Need to ask the AHJ if he requires solid or stranded ground (or doesn't care either way).

Thanks for the feedback. I'll post pictures as the project progresses.

KB


----------



## kbsparky (Sep 11, 2008)

68 feet should be no problem using #3 circuit conductors. We would use a #4 for the neutral on such an installation, making the wires 3-3-4-8. You really don't need a full sized neutral unless you don't have any line to line loads.


----------



## KevinBeamer (Aug 30, 2009)

The town inspector said he will accept 2-2-2-8 THHN in 1.5" conduit for 100 amp service 70' from the main panel.

I was planning to feed the sub panel through the right side. Is this typically acceptable or must the wires from the main panel enter at the top or bottom of the sub panel ?

KB


----------



## kbsparky (Sep 11, 2008)

You can feed the sub-panel from the side if that is convenient. Back side, left side, right side .... Any side but the front side. :jester:


----------



## KevinBeamer (Aug 30, 2009)

Thanks kbsparky. Can I do the same at the main panel ?

As you can tell, I'm getting closer to starting the physical work.

KB


----------



## kbsparky (Sep 11, 2008)

Yes, same as the sub-panel. :yes:


----------



## AndrewF (Dec 29, 2008)

kbsparky said:


> You only need #3 THHN to support 100 Amps, with a #8 THHN ground.
> 
> But, if you upsize to a #2, then you will be required to upsize that ground to a #6 as originally stipulated.


While this is supposedly code, it really is up to your inspector.



KevinBeamer said:


> The town inspector said he will accept 2-2-2-8 THHN in 1.5" conduit for 100 amp service 70' from the main panel.
> 
> KB


My inspector had me run 2-2-2-6, which proves that one needs to check with their local inspector. I sure wish I could have run #8, but he wanted at least #6.


----------



## J. V. (Jun 1, 2007)

Looking back at the original post. Where is the main service panel located? Did you say on the pole? If it is on the pole, that would change everything. Please let us know. It's important!


----------



## KevinBeamer (Aug 30, 2009)

The main service panel is located in the basement of the house.

The sub panel is located in an attached garage.

I am planning to pipe and wire the whole thing from main panel to sub panel (68 feet).

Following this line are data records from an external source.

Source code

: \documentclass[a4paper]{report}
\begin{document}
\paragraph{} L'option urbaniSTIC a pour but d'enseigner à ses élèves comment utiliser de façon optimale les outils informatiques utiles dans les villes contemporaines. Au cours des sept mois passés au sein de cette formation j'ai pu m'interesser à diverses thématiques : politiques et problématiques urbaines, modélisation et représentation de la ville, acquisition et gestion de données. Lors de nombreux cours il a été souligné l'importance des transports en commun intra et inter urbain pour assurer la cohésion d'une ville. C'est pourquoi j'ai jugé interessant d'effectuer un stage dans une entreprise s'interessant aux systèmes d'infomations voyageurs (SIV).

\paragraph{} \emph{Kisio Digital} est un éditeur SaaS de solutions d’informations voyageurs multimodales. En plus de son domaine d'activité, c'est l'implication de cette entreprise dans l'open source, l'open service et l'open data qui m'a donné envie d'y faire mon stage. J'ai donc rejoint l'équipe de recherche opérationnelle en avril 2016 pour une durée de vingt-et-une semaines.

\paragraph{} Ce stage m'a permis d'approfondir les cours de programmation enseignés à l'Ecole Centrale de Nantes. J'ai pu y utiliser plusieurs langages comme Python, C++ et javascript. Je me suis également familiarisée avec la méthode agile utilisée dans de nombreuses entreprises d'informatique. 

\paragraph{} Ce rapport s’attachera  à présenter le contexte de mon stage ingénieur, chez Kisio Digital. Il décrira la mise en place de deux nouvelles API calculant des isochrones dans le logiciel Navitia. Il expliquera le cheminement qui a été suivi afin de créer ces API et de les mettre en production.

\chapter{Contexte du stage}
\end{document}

AHJ has agreed to 2-2-4-8.

Will post some pictures soon...


KB


----------



## Scuba_Dave (Jan 16, 2009)

KevinBeamer said:


> Planning on a 60A breaker in the main, but want wire large enough to support 100A in the future. The choice of a 60A breaker in the main is the price difference for the 100A breaker ($15 vs $94) and current requirements.
> KB


That's weird, a 100a breaker here (Square D) is only about $50
I was going to run a 60a sub also, but opted for 100a


----------



## KevinBeamer (Aug 30, 2009)

The sub panel in the garage is done.         

I measured the following at the sub:

120v AC from either hot to ground (isolated)
120v AC from either hot to neutral
120v AC at four single pole breakers 
240v AC at both hots
0.1 ohms from ground to neutral

Thanks everyone for your advice and suggestions.

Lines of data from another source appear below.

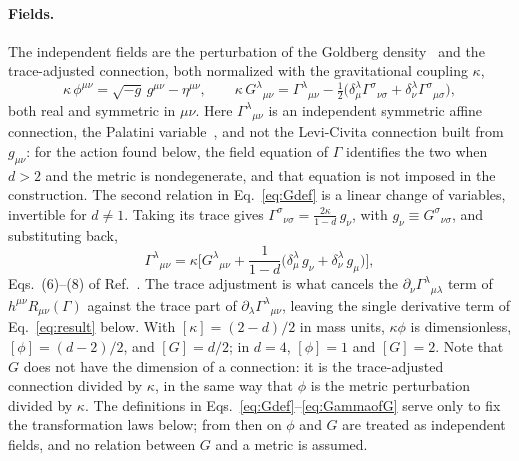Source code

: \documentclass[prd,aps,preprint,superscriptaddress,nofootinbib,amsmath,amssymb,eqsecnum]{revtex4-2}
\begin{document}
\paragraph{Fields.} The independent fields are the perturbation of the Goldberg
density~\cite{Goldberg1958} and
the trace-adjusted connection, both normalized with the gravitational coupling $\kappa$,
\begin{equation}
\kappa\,\phi^{\mu\nu}=\sqrt{-g}\,g^{\mu\nu}-\eta^{\mu\nu},\qquad
\kappa\,G^{\lambda}{}_{\mu\nu}=\Gamma^{\lambda}{}_{\mu\nu}
-\tfrac12\big(\delta^{\lambda}_{\mu}\Gamma^{\sigma}{}_{\nu\sigma}
+\delta^{\lambda}_{\nu}\Gamma^{\sigma}{}_{\mu\sigma}\big),
\label{eq:Gdef}
\end{equation}
both real and symmetric in $\mu\nu$. Here $\Gamma^{\lambda}{}_{\mu\nu}$ is an independent
symmetric affine connection, the Palatini variable~\cite{Palatini1919,Ferraris1982}, and not
the Levi-Civita connection built
from $g_{\mu\nu}$: for the action found below, the field equation of $\Gamma$ identifies the
two when $d>2$ and the metric is nondegenerate, and that equation is not imposed in the
construction. The second relation in Eq.~\eqref{eq:Gdef} is a linear change of variables,
invertible for $d\neq1$. Taking its trace
gives $\Gamma^{\sigma}{}_{\nu\sigma}=\frac{2\kappa}{1-d}\,g_\nu$, with
$g_\nu\equiv G^{\sigma}{}_{\nu\sigma}$, and substituting back,
\begin{equation}
\Gamma^{\lambda}{}_{\mu\nu}=\kappa\Big[G^{\lambda}{}_{\mu\nu}
+\frac{1}{1-d}\big(\delta^{\lambda}_{\mu}\,g_\nu+\delta^{\lambda}_{\nu}\,g_\mu\big)\Big],
\label{eq:GammaofG}
\end{equation}
Eqs.~(6)--(8) of Ref.~\cite{BrandtMcKeon2015}. The trace adjustment is what cancels the
$\partial_\nu\Gamma^{\lambda}{}_{\mu\lambda}$ term of $h^{\mu\nu}R_{\mu\nu}(\Gamma)$ against
the trace part of $\partial_\lambda\Gamma^{\lambda}{}_{\mu\nu}$, leaving the single derivative
term of Eq.~\eqref{eq:result} below. With
$[\kappa]=(2-d)/2$ in mass units, $\kappa\phi$ is dimensionless, $[\phi]=(d-2)/2$, and
$[G]=d/2$; in $d=4$, $[\phi]=1$ and $[G]=2$. Note that $G$ does not have the dimension of a
connection: it is the trace-adjusted connection divided by $\kappa$, in the same way that
$\phi$ is the metric perturbation divided by $\kappa$. The definitions in
Eqs.~\eqref{eq:Gdef}--\eqref{eq:GammaofG} serve only to fix the transformation laws below;
from then on $\phi$ and $G$ are treated as independent fields, and no relation between $G$ and
a metric is assumed.
\end{document}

I will post pictures in the morning...


KB


----------



## KevinBeamer (Aug 30, 2009)

Pictures attached...

Actual plan:

Attatched garage sub panel CH Pro 125A 8/16 main lug, isolated ground
60A breaker in the main with wire large enough to support 100A in the future.
2-2-4-8 THHN in 1.5" 80 ft conduit


KB


----------



## jbfan (Jul 1, 2004)

Looks great!



Good Job.


----------



## zpm (Jan 6, 2009)

KevinBeamer said:


> 2-2-4-8 THHN


Technical foul. 250.119. #8 black remarked green.

Some may say you've got too much copper showing on the lugs.


----------



## KevinBeamer (Aug 30, 2009)

jbfan, Thanks. And thanks again to everyone in this thread for their oversight and direction.

zpm,



> Technical foul. 250.119. #8 black remarked green.


I only needed 80', so buying a 250' spool of green #8 was a huge waste of money when a role of six colored tapes costs $3.

In the end, there's no question which side of the main panel and sub panel are neutral / ground.



> Some may say you've got too much copper showing on the lugs.


Maybe. AHJ will be the final judge.

KB


----------



## Scuba_Dave (Jan 16, 2009)

But by NEC code you are not allowed to remark wire smaller then #4
I buy green by the foot, not rolls for my house


----------